# DATA RECORDS:
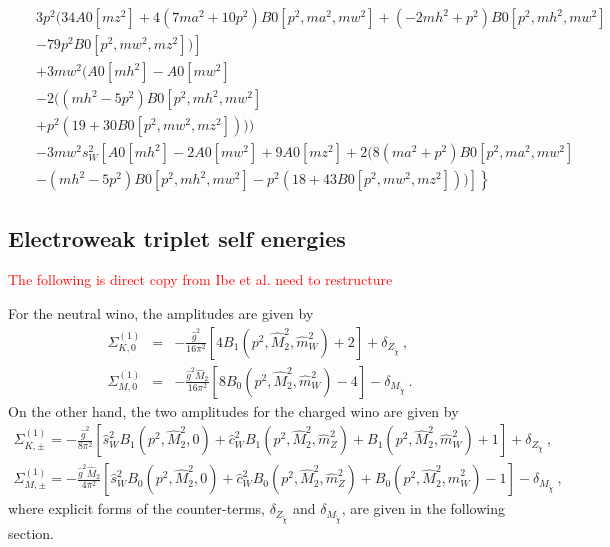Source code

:\documentclass[11pt]{article}
\begin{document}
{\begin{eqnarray}
&&    3 p^2 (34 A0[mz^2] + 4 (7 ma^2 + 10 p^2) B0[p^2, ma^2, mw^2] + (-2 mh^2 + p^2) B0[p^2, mh^2, mw^2] \nonumber\\
&& \left.- 79 p^2 B0[p^2, mw^2, mz^2])\right]    \nonumber\\
&& +  3 mw^2 (A0[mh^2] - A0[mw^2] \nonumber\\
&& -  2 ((mh^2 - 5 p^2) B0[p^2, mh^2, mw^2]\nonumber\\
&&       + p^2 (19 + 30 B0[p^2, mw^2, mz^2])))\nonumber \\
&&     - 3 mw^2 s_W^2 \left[A0[mh^2] - 2 A0[mw^2] + 9 A0[mz^2] + 2 (8 (ma^2 + p^2) B0[p^2, ma^2, mw^2] \right.\nonumber\\
&& \left. \left .- (mh^2 - 5 p^2) B0[p^2, mh^2, mw^2] - p^2 (18 + 43 B0[p^2, mw^2, mz^2]))\right] \right\}\nonumber
\end{eqnarray}
}





\subsection{Electroweak triplet self energies}
\textcolor{red}{The following is direct copy from Ibe et al.  need to restructure}

For the neutral wino, the amplitudes are given by
{
\begin{eqnarray}
\Sigma_{K, 0}^{(1)} &=&
-\frac{\hat{g}^2}{16\pi^2}
\left[ 4 B_1(p^2, \hat{M}_2^2, \hat{m}_W^2) + 2 \right]
+\delta_{Z_{\tilde{\chi}}}\ , \label{eq: Neu_K} \\
\Sigma_{M, 0}^{(1)} &=&
-\frac{\hat{g}^2 \hat{M}_2}{16\pi^2}
\left[ 8 B_0(p^2, \hat{M}_2^2, \hat{m}_W^2) - 4 \right]
-\delta_{M_{\tilde{\chi}}}\ . \label{eq: Neu_M}
\end{eqnarray}
}On the other hand, the two amplitudes for the charged wino are given by
{
\begin{eqnarray}
\Sigma_{K, \pm}^{(1)} =
-\frac{\hat{g}^2}{8\pi^2}
\left[ \hat{s}_W^2 B_1(p^2,\hat{M}_2^2,0)
+\hat{c}_W^2 B_1(p^2,\hat{M}_2^2, \hat m_Z^2)
+B_1(p^2, \hat{M}_2^2, \hat{m}_W^2) + 1  \right]
+ \delta_{Z_{\tilde{\chi}}}\ , \label{eq: Cha_K} \\
\Sigma_{M, \pm}^{(1)} =
-\frac{\hat{g}^2 \hat{M}_2}{4\pi^2}
\left[ \hat{s}_W^2 B_0(p^2, \hat{M}_2^2,0)
+\hat{c}_W^2 B_0(p^2, \hat{M}_2^2, \hat{m}_Z^2)
+B_0(p^2, \hat{M}_2^2, \hat{m}_W^2) - 1 \right]
-\delta_{M_{\tilde{\chi}}}\ ,
 \label{eq: Cha_M}
\end{eqnarray}
}where explicit forms of the counter-terms, $\delta_{Z_{\tilde{\chi}}}$ and $\delta_{M_{\tilde{\chi}}}$, are given in the following section.
\end{document}
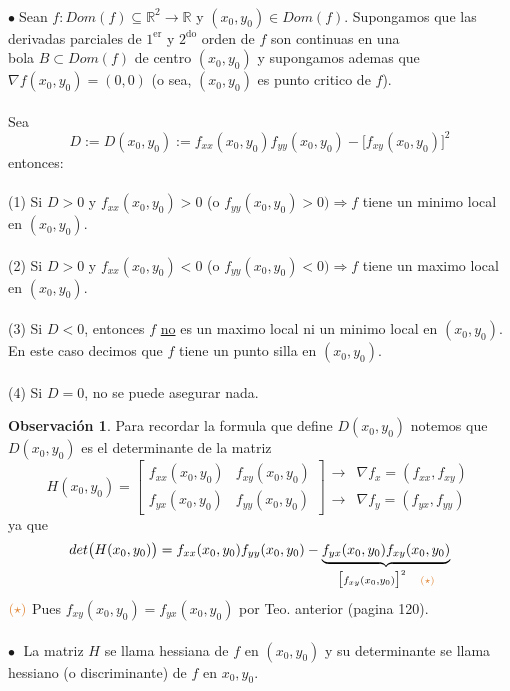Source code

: \documentclass{article}
\theoremstyle{definition}
\newtheorem*{obs}{Observación}
\theoremstyle{remark}
\newcommand\bl{$\bullet\;$}
\begin{document}
\begin{teo}
   \;\\
  \bl Sean $ f : Dom(f) \subseteq \mathbb{R}^2 \to \mathbb{R}$ y $(x_0,y_0) \in Dom(f)$. Supongamos que las derivadas parciales de $1^{\text{er}}$ y $2^{\text{do}}$ orden de $f$ son continuas en una \\ bola $B \subset Dom(f)$ de centro $(x_0,y_0)$ y supongamos ademas que \\ $\nabla f (x_0,y_0)=(0,0)$ \quad \big(o sea, $(x_0,y_0)$ es punto critico de $f$\big).\\\\
  Sea $$  D := D(x_0,y_0) :=f_{xx}(x_0,y_0)f_{yy}(x_0,y_0)-
\big[f_{xy}(x_0,y_0)\big]^2
$$ entonces:\\\\
\textcolor{rojop2}{(1)}  Si $D>0$ y $f_{xx}(x_0,y_0) > 0$ \; \big(o $f_{yy}(x_0,y_0)>0\big) \Rightarrow  f$ tiene un minimo local en $(x_0,y_0)$. \\\\
\textcolor{rojop2}{(2)} Si $D>0$ y $f_{xx}(x_0,y_0) < 0$ \; \big(o $f_{yy}(x_0,y_0)<0\big) \Rightarrow  f$ tiene un maximo local en $(x_0,y_0)$. \\\\
\textcolor{rojop2}{(3)} Si $D<0$, entonces $f$ \underline{no} es un maximo local ni un minimo local en $(x_0,y_0)$. En este caso decimos que $f$ tiene un punto silla en $(x_0,y_0)$. \\\\
\textcolor{rojop2}{(4)} Si $D=0$, no se puede asegurar nada.
\end{teo}
\pagebreak
\begin{obs}
Para recordar la formula que define $D(x_0,y_0)$ notemos que $D(x_0,y_0)$ es el determinante de la matriz \[
  H(x_0,y_0)=\left[\begin{array}{ll}
  f_{xx}(x_0,y_0) & f_{xy}(x_0,y_0) \\
  f_{yx}(x_0,y_0) & f_{yy}(x_0,y_0)
\end{array}\right] \begin{array}{ll}
  \rightarrow & \nabla f_x=(f_{xx},f_{xy}) \\
\rightarrow & \nabla f_{y} = (f_{yx},f_{yy})
\end{array}
\]
ya que $$det\big(H(x_0,y_0)\big) =f_{xx}(x_0,y_0)f_{yy}(x_0,y_0)-\underbrace{f_{yx}(x_0,y_0)f_{xy}(x_0,y_0)}_{\big[f_{xy}(x_0,y_0)\big]^2 \quad\textcolor{rojop2}{(\star)}}$$ 
$\textcolor{rojop2}{(\star)}$ Pues $f_{xy}(x_0,y_0)=f_{yx}(x_0,y_0)$ por Teo. anterior (pagina 120). \\\\
\textcolor{rojop2}{\bl} La matriz $H$ se llama hessiana de $f$ en $(x_0,y_0)$ y su determinante se llama hessiano (o discriminante) de $f$ en $x_0,y_0$.
\end{obs}
\end{document}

# WHAT TO PRODUCE:
Gather, from the listing above, every line carrying the word "theoremstyle".

# RESPONSE TO THE EXERCISE:
\theoremstyle{definition}
\theoremstyle{remark}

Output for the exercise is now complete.